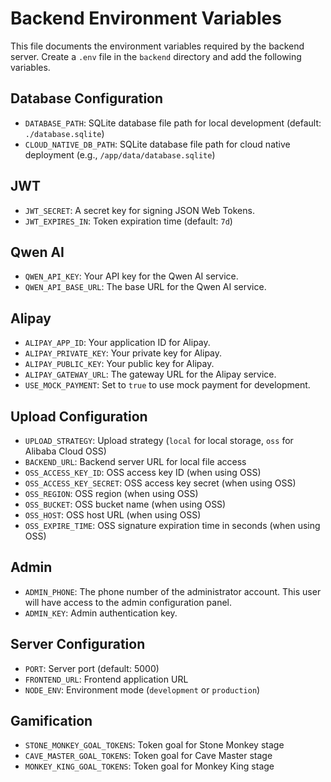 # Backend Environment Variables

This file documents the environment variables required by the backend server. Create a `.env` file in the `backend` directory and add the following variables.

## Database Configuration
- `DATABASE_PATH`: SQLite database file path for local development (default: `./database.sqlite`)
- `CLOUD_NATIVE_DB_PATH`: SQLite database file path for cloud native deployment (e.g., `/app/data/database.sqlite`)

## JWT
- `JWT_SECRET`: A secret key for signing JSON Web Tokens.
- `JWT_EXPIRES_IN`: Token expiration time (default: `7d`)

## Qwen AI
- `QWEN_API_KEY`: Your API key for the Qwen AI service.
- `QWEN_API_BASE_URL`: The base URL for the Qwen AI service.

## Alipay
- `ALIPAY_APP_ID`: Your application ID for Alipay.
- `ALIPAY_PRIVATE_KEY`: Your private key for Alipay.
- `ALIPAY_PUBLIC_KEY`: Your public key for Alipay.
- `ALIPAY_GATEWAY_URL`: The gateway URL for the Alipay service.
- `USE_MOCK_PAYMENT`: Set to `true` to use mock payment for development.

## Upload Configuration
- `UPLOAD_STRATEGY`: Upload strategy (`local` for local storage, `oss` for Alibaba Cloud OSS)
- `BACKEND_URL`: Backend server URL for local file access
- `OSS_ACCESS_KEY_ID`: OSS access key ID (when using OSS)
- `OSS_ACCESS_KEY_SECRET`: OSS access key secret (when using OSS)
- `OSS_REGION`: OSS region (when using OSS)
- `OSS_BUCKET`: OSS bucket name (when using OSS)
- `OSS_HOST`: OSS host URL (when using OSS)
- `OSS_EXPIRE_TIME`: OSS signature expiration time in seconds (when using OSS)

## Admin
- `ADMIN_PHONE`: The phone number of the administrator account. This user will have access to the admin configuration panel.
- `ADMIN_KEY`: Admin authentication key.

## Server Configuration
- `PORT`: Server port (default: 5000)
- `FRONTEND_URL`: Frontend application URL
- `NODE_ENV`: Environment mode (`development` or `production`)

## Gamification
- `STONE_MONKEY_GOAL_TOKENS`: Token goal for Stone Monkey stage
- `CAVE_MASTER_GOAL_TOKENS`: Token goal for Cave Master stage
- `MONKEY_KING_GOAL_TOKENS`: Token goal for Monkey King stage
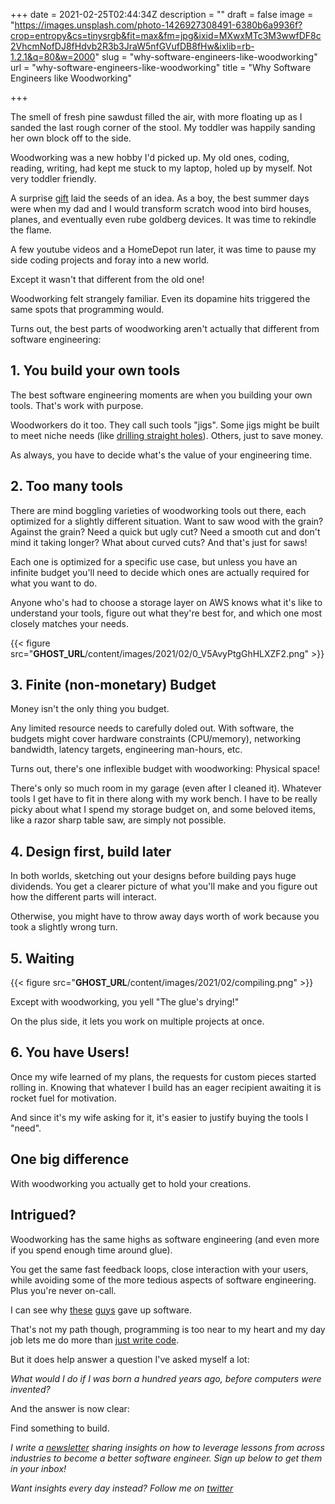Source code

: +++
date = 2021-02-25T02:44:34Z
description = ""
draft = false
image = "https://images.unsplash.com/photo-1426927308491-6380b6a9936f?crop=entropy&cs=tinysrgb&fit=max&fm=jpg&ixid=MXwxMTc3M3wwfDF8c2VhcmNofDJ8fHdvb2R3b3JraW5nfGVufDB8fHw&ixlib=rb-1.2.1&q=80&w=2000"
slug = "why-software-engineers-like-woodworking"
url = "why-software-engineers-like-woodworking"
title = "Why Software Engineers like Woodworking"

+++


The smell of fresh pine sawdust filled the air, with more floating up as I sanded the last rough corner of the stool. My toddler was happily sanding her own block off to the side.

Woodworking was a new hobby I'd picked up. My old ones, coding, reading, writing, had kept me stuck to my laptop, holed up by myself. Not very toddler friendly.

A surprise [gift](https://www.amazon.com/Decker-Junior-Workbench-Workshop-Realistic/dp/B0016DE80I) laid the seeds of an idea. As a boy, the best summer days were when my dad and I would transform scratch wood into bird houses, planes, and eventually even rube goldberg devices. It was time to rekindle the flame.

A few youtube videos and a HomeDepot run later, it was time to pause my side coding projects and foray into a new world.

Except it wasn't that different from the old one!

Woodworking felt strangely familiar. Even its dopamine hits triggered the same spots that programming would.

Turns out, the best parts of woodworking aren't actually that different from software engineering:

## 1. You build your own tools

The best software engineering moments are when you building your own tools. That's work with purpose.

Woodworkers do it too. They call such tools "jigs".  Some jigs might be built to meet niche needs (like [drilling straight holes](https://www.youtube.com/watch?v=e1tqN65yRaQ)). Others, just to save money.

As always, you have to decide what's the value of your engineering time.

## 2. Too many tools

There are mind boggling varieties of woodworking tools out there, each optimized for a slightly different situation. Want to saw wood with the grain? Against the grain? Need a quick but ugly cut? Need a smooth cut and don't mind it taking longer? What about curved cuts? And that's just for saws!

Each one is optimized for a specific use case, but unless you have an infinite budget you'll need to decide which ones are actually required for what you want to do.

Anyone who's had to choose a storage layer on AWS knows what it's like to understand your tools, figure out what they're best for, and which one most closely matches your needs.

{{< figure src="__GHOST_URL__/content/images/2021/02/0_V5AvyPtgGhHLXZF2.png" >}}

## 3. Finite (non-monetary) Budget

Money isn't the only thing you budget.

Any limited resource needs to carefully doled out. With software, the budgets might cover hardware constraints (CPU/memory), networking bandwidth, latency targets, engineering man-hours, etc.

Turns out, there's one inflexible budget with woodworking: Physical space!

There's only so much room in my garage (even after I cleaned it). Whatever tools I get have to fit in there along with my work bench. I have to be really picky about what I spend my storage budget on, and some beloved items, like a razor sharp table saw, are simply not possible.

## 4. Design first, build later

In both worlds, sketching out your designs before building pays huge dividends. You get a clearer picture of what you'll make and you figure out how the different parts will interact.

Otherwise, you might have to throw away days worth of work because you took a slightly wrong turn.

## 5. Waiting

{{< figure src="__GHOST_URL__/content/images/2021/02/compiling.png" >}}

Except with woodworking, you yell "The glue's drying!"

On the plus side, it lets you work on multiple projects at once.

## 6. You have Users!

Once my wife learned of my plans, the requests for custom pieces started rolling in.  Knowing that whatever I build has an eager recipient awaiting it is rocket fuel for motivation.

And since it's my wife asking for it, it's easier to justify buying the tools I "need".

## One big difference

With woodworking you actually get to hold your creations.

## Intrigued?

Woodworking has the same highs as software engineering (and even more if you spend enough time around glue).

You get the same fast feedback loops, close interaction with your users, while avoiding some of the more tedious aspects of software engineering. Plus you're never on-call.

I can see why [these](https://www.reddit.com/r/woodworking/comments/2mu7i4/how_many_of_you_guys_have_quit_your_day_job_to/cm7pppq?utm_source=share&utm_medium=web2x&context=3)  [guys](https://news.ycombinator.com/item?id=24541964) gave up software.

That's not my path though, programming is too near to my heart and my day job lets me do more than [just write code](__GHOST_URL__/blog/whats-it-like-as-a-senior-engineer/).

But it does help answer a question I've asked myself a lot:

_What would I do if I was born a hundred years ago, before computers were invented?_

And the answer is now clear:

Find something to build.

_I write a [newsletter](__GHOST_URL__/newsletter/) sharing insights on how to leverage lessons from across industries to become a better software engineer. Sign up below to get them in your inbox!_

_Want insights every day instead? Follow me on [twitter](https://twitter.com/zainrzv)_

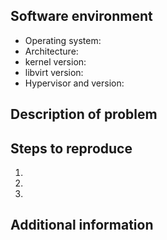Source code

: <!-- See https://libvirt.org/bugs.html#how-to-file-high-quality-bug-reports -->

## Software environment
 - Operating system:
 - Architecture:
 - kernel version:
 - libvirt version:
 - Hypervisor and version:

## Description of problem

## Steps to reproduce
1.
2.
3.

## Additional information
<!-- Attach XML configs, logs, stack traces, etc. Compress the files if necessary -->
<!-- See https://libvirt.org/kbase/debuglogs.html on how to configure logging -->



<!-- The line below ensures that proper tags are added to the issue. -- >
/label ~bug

◆ **DIRECTIONS**
The listing above holds a line with "JSON Web Tokens." and a line with "admin configuration panel.". Print the stretch from the first through the second, exactly and alone.

◆ **ANSWER BOX**
- `JWT_SECRET`: A secret key for signing JSON Web Tokens.
- `JWT_EXPIRES_IN`: Token expiration time (default: `7d`)

## Qwen AI
- `QWEN_API_KEY`: Your API key for the Qwen AI service.
- `QWEN_API_BASE_URL`: The base URL for the Qwen AI service.

## Alipay
- `ALIPAY_APP_ID`: Your application ID for Alipay.
- `ALIPAY_PRIVATE_KEY`: Your private key for Alipay.
- `ALIPAY_PUBLIC_KEY`: Your public key for Alipay.
- `ALIPAY_GATEWAY_URL`: The gateway URL for the Alipay service.
- `USE_MOCK_PAYMENT`: Set to `true` to use mock payment for development.

## Upload Configuration
- `UPLOAD_STRATEGY`: Upload strategy (`local` for local storage, `oss` for Alibaba Cloud OSS)
- `BACKEND_URL`: Backend server URL for local file access
- `OSS_ACCESS_KEY_ID`: OSS access key ID (when using OSS)
- `OSS_ACCESS_KEY_SECRET`: OSS access key secret (when using OSS)
- `OSS_REGION`: OSS region (when using OSS)
- `OSS_BUCKET`: OSS bucket name (when using OSS)
- `OSS_HOST`: OSS host URL (when using OSS)
- `OSS_EXPIRE_TIME`: OSS signature expiration time in seconds (when using OSS)

## Admin
- `ADMIN_PHONE`: The phone number of the administrator account. This user will have access to the admin configuration panel.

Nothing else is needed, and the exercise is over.